## WHAT IS EXPECTED
Look below for the line with "Source code" and the line with "Afin de réaliser". Copy exactly those two lines and every line between, but not the pictures.

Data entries
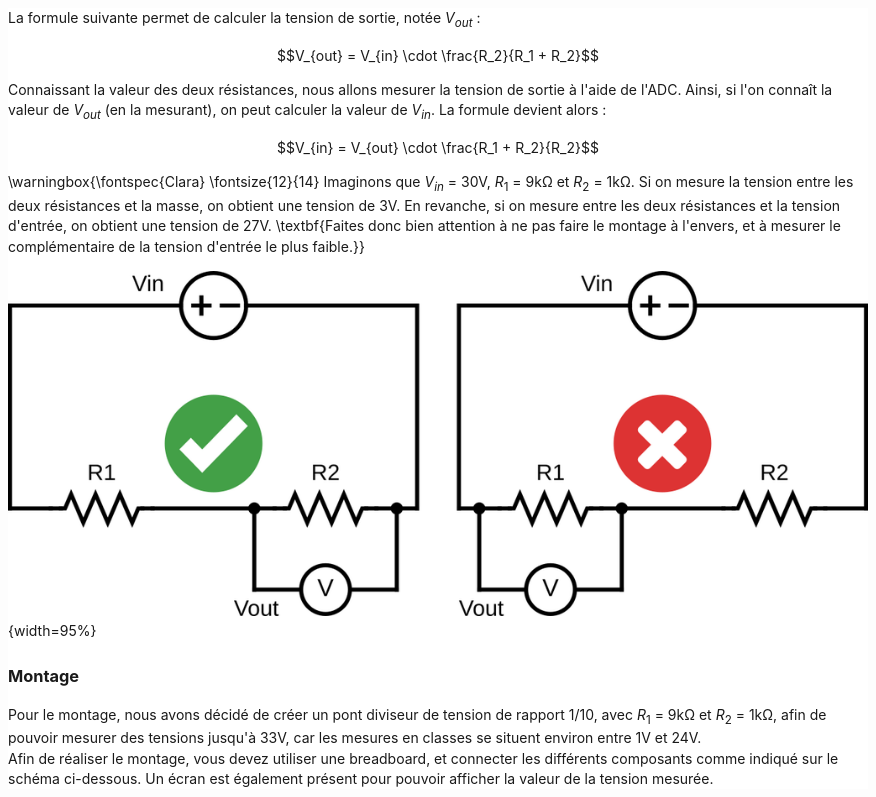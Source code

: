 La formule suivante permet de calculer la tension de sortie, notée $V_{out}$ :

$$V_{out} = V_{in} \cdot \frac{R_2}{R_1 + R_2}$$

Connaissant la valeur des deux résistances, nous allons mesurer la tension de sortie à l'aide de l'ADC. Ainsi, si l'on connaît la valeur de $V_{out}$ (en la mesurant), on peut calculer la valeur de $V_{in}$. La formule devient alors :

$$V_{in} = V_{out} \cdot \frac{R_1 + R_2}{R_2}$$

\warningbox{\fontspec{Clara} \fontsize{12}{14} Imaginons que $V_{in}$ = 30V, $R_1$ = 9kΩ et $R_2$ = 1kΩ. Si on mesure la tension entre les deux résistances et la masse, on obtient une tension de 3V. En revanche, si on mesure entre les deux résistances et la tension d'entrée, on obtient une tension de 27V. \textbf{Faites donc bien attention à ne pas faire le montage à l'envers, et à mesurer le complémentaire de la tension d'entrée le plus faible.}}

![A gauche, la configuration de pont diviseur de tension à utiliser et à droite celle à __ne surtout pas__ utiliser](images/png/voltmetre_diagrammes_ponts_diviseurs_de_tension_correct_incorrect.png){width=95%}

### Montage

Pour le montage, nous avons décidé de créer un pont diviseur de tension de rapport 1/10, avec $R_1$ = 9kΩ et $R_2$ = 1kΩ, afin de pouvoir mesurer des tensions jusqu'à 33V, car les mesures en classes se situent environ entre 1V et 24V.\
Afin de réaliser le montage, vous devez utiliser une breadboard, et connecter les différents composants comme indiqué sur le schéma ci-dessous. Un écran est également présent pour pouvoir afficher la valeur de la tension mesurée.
...
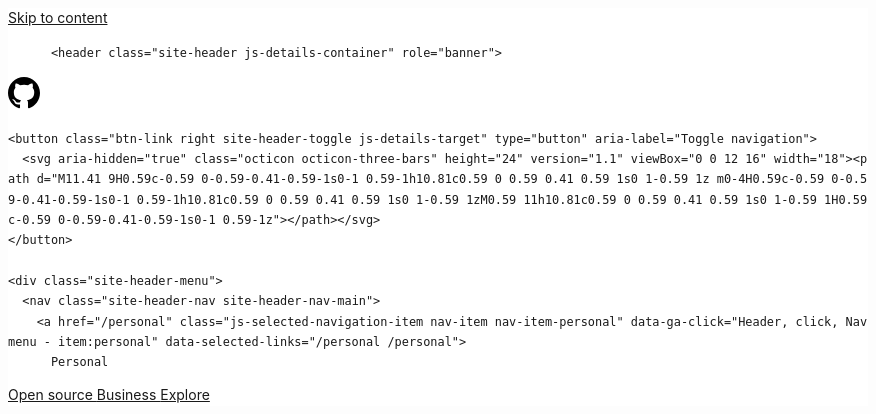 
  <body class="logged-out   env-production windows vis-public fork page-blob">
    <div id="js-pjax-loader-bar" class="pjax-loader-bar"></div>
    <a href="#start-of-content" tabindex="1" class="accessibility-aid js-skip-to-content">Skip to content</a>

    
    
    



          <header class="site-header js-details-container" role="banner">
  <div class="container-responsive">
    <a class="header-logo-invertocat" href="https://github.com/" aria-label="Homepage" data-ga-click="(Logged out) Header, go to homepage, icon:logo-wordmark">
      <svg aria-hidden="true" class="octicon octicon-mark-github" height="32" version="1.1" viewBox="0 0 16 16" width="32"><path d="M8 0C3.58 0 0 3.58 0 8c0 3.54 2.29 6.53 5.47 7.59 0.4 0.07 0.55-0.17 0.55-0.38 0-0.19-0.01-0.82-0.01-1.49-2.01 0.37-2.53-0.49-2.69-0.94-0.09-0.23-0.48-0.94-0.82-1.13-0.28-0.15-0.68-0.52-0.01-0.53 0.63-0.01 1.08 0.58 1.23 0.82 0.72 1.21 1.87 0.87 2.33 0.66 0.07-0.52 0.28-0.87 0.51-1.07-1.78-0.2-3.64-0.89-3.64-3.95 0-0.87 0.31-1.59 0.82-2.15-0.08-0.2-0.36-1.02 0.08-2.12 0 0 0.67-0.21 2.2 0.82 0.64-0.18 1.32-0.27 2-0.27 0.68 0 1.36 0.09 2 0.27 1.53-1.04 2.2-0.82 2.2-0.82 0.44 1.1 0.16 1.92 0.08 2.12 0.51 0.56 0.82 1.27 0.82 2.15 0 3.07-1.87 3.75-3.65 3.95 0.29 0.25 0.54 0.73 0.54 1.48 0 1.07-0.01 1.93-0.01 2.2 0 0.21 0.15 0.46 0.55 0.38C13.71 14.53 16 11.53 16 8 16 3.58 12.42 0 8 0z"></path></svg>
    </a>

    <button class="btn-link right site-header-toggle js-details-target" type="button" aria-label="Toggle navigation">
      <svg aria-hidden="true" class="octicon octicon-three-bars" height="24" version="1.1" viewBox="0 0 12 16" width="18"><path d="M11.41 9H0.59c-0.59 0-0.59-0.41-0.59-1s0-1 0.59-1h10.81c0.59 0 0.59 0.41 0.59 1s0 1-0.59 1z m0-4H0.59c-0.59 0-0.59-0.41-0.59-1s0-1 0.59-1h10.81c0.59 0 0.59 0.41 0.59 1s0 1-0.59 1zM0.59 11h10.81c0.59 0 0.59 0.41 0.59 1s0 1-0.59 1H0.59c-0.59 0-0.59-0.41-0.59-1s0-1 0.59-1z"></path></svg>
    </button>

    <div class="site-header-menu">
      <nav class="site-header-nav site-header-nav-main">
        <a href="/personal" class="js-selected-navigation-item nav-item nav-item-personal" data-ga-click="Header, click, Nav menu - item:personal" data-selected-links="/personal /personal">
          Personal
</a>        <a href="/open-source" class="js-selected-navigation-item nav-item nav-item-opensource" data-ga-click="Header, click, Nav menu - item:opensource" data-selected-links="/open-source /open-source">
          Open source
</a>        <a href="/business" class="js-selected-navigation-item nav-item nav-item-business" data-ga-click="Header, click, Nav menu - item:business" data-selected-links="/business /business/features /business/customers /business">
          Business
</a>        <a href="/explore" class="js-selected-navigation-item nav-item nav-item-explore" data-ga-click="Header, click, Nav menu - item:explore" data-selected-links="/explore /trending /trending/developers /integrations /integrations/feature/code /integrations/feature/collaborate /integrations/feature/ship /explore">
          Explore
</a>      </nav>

## TASK RESPONSE
Source code

: La formule suivante permet de calculer la tension de sortie, notée $V_{out}$ :

$$V_{out} = V_{in} \cdot \frac{R_2}{R_1 + R_2}$$

Connaissant la valeur des deux résistances, nous allons mesurer la tension de sortie à l'aide de l'ADC. Ainsi, si l'on connaît la valeur de $V_{out}$ (en la mesurant), on peut calculer la valeur de $V_{in}$. La formule devient alors :

$$V_{in} = V_{out} \cdot \frac{R_1 + R_2}{R_2}$$

\warningbox{\fontspec{Clara} \fontsize{12}{14} Imaginons que $V_{in}$ = 30V, $R_1$ = 9kΩ et $R_2$ = 1kΩ. Si on mesure la tension entre les deux résistances et la masse, on obtient une tension de 3V. En revanche, si on mesure entre les deux résistances et la tension d'entrée, on obtient une tension de 27V. \textbf{Faites donc bien attention à ne pas faire le montage à l'envers, et à mesurer le complémentaire de la tension d'entrée le plus faible.}}

![A gauche, la configuration de pont diviseur de tension à utiliser et à droite celle à __ne surtout pas__ utiliser](images/png/voltmetre_diagrammes_ponts_diviseurs_de_tension_correct_incorrect.png){width=95%}

### Montage

Pour le montage, nous avons décidé de créer un pont diviseur de tension de rapport 1/10, avec $R_1$ = 9kΩ et $R_2$ = 1kΩ, afin de pouvoir mesurer des tensions jusqu'à 33V, car les mesures en classes se situent environ entre 1V et 24V.\
Afin de réaliser le montage, vous devez utiliser une breadboard, et connecter les différents composants comme indiqué sur le schéma ci-dessous. Un écran est également présent pour pouvoir afficher la valeur de la tension mesurée.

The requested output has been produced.